Cieszę się, że o to pytasz. Naprawdę dużo o tym myślałam. Wciąż powracało do mnie jedno słowo – „frywolność”. Chciałam, żeby w tym projekcie moja muzyka brzmiała lekko. A przecież wiolonczela to bardzo uziemiający instrument o głębokim i ciemnym tonie, który jest jednocześnie pełny i bogaty. Właśnie to zestawienie mnie zaintrygowało – kontrast między lekkością a ciemnością.
Czuję, że wszystkie dźwięki mają w sobie muzyczność – a szczególnie w kontekście pracy z nagraniami terenowymi przyjmuję je takimi, jakie są. Chodzi o to, by odnaleźć ją w tym, co istnieje. Nie miałam więc podejścia w stylu: „Och, to nie jest melodyjne, co za rozczarowanie!” – raczej: „Okej, jak mogę z tym pracować? Jak mogę wejść z tym w dialog?” Pierwszy utwór zaczyna się od kukułki, jej śpiew jest naprawdę melodyjny i wiolonczela trochę go imituje. Ale potem pojawiają się inne ptaki, każdy ze swoim głosem – stwierdziłam, że nie muszę wszystkiego transkrybować w sposób dosłowny, bo ptaki mówią same za siebie. Myślałam przy tym o Olivierze Messiaenie – on był bardzo dosłowny w swoich transkrypcjach. A jednak śpiew ptaków często nie ma wyraźnego metrum, bywa całkiem przypadkowy. To nie jest „raz, dwa, trzy” – one mają swój własny, naturalny rytm. I my, jako zespół, też się nim bawimy – czasem się z nim synchronizujemy, czasem nie – ale myślę, że wciąż można poczuć, że istnieje jakaś rozmowa, czy to synchroniczna, czy asynchroniczna. Messiaen w swoich partyturach zapisywał, który ptak został odwzorowany – ja też postanowiłam to zrobić. Jeśli w utworze pojawia się imitacja jakiegoś ptaka, zapisuję to w nutach – żeby było jasne, co się gra.

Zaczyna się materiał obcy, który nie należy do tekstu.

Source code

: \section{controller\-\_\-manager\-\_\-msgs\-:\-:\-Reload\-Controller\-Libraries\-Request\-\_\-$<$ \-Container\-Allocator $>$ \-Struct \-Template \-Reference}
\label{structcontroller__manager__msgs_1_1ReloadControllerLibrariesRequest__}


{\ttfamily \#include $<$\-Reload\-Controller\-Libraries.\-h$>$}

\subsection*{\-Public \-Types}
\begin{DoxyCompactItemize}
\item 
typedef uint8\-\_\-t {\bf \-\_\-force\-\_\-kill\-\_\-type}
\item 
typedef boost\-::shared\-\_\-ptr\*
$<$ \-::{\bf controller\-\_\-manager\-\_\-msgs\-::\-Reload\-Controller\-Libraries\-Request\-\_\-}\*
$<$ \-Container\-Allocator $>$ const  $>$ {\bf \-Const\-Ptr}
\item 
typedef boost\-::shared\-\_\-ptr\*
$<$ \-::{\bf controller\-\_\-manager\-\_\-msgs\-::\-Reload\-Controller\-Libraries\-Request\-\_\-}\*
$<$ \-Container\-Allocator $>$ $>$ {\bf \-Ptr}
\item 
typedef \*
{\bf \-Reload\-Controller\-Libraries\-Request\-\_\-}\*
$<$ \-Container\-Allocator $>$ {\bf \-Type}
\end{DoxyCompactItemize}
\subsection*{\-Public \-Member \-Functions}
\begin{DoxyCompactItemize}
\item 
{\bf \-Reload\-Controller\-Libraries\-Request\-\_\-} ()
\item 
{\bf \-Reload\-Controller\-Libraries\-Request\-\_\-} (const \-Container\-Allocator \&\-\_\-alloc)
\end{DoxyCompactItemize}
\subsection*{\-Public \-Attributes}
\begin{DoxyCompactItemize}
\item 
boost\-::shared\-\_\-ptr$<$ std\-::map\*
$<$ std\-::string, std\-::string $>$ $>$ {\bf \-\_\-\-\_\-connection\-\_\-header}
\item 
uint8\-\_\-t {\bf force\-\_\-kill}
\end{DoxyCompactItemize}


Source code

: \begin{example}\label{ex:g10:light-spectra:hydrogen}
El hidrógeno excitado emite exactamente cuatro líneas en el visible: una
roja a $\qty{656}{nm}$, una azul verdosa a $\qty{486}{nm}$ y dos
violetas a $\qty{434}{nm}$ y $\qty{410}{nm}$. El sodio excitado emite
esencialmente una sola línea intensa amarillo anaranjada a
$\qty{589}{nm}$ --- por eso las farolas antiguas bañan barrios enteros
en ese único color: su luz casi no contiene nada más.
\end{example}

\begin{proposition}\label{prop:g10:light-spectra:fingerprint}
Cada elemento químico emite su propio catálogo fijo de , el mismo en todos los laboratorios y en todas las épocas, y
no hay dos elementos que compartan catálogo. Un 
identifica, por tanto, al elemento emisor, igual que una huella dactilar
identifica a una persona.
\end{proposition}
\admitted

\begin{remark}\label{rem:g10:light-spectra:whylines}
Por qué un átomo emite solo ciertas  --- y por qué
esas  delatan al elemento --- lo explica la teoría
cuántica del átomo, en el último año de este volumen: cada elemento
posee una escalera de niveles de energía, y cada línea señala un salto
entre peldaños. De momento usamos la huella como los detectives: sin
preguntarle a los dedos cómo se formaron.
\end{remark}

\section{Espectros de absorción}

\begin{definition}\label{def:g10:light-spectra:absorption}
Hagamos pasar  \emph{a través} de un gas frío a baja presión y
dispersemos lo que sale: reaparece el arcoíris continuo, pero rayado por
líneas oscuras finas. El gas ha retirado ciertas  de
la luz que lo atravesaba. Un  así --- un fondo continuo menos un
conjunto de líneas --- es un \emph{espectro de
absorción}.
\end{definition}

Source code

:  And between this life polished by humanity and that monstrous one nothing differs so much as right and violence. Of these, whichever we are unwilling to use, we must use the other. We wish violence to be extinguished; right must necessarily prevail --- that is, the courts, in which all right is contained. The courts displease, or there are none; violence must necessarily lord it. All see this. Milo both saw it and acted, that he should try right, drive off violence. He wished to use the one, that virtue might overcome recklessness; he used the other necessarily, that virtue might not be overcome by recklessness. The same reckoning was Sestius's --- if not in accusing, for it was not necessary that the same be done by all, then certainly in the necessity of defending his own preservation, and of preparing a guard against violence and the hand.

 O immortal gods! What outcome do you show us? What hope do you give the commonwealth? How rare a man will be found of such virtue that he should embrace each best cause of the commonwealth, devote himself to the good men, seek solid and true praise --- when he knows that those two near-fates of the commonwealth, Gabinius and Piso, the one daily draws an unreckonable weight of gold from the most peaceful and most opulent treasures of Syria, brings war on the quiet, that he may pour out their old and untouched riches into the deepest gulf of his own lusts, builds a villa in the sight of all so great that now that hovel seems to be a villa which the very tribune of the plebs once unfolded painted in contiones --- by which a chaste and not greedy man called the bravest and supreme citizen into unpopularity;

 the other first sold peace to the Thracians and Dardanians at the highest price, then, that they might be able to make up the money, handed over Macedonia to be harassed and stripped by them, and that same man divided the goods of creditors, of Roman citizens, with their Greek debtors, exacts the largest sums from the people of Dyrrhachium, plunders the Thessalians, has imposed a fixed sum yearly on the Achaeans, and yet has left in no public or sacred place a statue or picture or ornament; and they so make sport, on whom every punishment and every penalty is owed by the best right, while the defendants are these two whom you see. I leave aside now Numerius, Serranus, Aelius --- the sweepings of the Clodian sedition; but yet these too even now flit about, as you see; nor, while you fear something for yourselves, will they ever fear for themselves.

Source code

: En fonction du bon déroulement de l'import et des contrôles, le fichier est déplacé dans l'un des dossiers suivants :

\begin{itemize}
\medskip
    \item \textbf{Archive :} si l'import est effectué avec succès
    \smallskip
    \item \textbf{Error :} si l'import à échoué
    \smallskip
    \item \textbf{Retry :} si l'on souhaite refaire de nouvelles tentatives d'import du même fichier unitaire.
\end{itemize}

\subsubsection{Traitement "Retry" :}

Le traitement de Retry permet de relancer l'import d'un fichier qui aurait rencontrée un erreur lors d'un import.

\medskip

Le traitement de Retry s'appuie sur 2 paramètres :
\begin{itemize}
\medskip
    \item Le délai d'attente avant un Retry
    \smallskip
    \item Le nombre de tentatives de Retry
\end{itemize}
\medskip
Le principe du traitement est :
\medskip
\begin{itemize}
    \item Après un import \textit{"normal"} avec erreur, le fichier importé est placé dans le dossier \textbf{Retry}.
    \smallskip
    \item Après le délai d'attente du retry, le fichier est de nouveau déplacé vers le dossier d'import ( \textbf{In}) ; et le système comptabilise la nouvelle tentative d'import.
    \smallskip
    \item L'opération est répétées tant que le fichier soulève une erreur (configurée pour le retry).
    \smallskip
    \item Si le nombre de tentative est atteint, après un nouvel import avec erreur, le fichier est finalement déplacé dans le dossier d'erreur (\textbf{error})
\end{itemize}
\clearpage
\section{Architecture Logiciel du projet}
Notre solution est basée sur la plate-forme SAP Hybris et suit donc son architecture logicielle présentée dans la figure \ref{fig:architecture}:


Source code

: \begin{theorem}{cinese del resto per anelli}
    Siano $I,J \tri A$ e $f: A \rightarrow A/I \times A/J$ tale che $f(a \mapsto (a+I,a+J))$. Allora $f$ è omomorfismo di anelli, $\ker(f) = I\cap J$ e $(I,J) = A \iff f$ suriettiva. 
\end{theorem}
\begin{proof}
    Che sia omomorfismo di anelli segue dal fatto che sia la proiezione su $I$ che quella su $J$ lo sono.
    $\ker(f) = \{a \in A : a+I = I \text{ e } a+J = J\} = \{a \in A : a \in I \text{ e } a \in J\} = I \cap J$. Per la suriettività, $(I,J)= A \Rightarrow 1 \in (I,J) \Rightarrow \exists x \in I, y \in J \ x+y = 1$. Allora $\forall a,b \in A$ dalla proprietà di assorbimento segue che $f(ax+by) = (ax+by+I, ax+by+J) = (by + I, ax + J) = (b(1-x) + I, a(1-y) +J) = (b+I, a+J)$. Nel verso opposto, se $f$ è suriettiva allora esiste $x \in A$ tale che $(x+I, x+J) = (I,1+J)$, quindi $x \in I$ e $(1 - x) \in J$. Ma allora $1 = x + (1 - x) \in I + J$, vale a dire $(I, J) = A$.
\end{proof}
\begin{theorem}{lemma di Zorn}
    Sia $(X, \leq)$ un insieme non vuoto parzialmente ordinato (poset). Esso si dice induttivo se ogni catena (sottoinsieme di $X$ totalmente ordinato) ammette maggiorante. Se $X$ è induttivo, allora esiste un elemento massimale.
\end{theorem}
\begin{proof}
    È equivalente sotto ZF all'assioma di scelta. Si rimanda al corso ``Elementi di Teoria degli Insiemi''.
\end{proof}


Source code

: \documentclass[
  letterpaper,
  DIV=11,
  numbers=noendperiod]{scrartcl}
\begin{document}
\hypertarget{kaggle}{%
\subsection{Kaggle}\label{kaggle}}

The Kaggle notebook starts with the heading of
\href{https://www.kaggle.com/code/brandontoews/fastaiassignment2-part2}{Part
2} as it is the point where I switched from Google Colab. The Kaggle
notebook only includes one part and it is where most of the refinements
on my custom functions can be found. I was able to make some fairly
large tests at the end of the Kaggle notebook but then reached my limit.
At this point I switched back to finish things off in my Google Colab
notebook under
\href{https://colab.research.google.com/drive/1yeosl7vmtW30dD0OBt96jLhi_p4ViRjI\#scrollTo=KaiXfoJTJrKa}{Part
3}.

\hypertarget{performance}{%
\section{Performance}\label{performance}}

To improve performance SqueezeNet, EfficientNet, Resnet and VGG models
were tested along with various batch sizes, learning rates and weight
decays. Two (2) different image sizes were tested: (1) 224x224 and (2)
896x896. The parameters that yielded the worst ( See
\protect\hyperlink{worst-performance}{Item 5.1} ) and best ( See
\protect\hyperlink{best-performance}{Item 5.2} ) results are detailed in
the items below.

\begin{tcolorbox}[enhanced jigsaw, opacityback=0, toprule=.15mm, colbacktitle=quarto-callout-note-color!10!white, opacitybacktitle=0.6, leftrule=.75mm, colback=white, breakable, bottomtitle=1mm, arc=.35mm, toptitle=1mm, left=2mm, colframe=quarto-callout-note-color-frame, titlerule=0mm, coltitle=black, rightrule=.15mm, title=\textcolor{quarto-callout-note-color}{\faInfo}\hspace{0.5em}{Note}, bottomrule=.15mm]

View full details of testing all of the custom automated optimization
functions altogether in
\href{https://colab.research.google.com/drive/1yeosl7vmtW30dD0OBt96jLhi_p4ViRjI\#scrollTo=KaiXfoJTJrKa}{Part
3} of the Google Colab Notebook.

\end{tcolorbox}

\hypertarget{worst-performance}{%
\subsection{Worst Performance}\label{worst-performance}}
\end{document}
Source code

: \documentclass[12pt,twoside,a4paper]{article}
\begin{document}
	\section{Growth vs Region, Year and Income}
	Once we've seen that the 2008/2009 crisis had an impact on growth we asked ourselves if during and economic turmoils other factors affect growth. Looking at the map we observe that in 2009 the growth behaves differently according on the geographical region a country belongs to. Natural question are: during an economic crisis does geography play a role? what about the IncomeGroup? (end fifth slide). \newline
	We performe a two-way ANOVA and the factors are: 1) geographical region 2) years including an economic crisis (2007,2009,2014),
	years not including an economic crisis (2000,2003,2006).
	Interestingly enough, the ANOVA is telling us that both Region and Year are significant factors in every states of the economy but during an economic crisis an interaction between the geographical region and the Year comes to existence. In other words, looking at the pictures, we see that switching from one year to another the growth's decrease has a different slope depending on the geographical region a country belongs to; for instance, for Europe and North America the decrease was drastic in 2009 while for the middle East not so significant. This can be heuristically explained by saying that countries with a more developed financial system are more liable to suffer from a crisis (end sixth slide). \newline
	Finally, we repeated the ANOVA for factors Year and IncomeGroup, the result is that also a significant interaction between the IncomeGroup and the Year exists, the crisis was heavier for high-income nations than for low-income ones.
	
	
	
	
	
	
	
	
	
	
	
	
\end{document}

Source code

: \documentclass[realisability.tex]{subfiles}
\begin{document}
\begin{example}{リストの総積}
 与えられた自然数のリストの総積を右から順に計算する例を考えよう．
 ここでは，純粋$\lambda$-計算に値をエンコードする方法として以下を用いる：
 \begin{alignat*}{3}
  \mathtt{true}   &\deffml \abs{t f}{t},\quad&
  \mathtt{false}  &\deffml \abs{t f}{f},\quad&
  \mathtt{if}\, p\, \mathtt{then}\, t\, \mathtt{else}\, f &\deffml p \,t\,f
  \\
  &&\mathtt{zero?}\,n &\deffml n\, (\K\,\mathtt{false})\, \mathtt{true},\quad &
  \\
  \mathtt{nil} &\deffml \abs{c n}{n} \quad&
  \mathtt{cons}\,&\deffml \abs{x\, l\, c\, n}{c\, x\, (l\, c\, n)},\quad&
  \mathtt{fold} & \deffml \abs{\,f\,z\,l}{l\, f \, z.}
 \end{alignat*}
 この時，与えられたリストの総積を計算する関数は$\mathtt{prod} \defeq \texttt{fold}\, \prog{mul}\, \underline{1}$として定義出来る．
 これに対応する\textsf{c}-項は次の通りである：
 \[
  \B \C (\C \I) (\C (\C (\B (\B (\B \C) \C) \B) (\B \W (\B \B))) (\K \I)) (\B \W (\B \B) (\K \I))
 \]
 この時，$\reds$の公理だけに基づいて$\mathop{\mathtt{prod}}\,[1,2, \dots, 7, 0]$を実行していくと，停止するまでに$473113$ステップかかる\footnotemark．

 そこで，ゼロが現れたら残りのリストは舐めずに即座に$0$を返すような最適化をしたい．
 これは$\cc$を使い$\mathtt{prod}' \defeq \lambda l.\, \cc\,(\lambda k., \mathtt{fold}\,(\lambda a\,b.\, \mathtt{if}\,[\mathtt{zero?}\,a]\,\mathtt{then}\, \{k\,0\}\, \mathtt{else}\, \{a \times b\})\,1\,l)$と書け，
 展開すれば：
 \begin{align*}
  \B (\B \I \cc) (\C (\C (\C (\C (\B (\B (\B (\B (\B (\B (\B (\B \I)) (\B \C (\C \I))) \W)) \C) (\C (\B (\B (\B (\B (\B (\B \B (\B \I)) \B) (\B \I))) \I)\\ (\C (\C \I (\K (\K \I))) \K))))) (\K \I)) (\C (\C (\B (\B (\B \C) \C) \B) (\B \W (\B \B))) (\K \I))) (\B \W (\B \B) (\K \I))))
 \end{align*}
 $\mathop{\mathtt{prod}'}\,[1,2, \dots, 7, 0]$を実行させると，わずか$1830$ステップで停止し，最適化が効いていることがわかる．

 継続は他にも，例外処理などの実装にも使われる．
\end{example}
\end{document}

Jest tu też trzeci element – ja jako wykonawczyni. Nie przynależę do bieguna ustrukturyzowania, bo dużo improwizuję. Nie przepadam za czytaniem nut. Moje występy są najmocniejsze wtedy, gdy czuję się wolna. W pewnym sensie jestem medium pomiędzy dwoma światami. Wiolonczeliści muszą być cały czas uważni, słuchać mnie i reagować. Dlatego też chciałam z nimi współpracować – są bardzo otwarci i ciekawi świata. Kiedy imitowali ptasie dźwięki, za każdym razem wychodziło inaczej, bo – jak to w naturze – niczego nie da się do końca przewidzieć. Przez to całość staje się też bardzo osobista – pojawiają się ich własne głosy, zarówno jako wiolonczelistów, jak ludzi. Myślę więc, że właśnie na tym polega ta równowaga: na spotkaniu wszystkich tych różnych elementów i daniu przestrzeni, by każdy mógł wybrzmieć.
Poza nektarnikiem dwuwstęgowym czy sawannowym pojawiają się między innymi wikłacze złotoczelne – przepiękne ptaki. Można też usłyszeć dzierzyka zaroślowego oraz turkaweczkę białoczelną – jej śpiew jest wyjątkowo kojący i ciepły. W moich kompozycjach niektóre z tych dźwięków są zapętlone. W jednym z utworów słychać iskrzące dźwięki – to tak naprawdę przetworzone odgłosy ptaków.
Jeśli chodzi o sam proces zbierania nagrań terenowych, część nagrań zostało mi przekazane od amerykańskich badaczy, resztę nagrałam sama.. Przypomina mi się na przykład jedno nagranie z 18 marca – pamiętam tę datę, bo tak właśnie nazwałam plik. W moim domu w Nairobi obudził mnie wtedy przepiękny duet dwóch dzierzyków zaroślowych, które śpiewały do siebie nawzajem. W tle słychać też świszczący dźwięk wydawany przez turniurzyka srokatego. Zanim wydamy „Birdsongs from Kĩrĩnyaga”, zostały nam jeszcze dwa segmenty do ukończenia. Dlatego też podczas występu zagraliśmy kilka utworów z mojej pierwszej płyty „Peace Places”.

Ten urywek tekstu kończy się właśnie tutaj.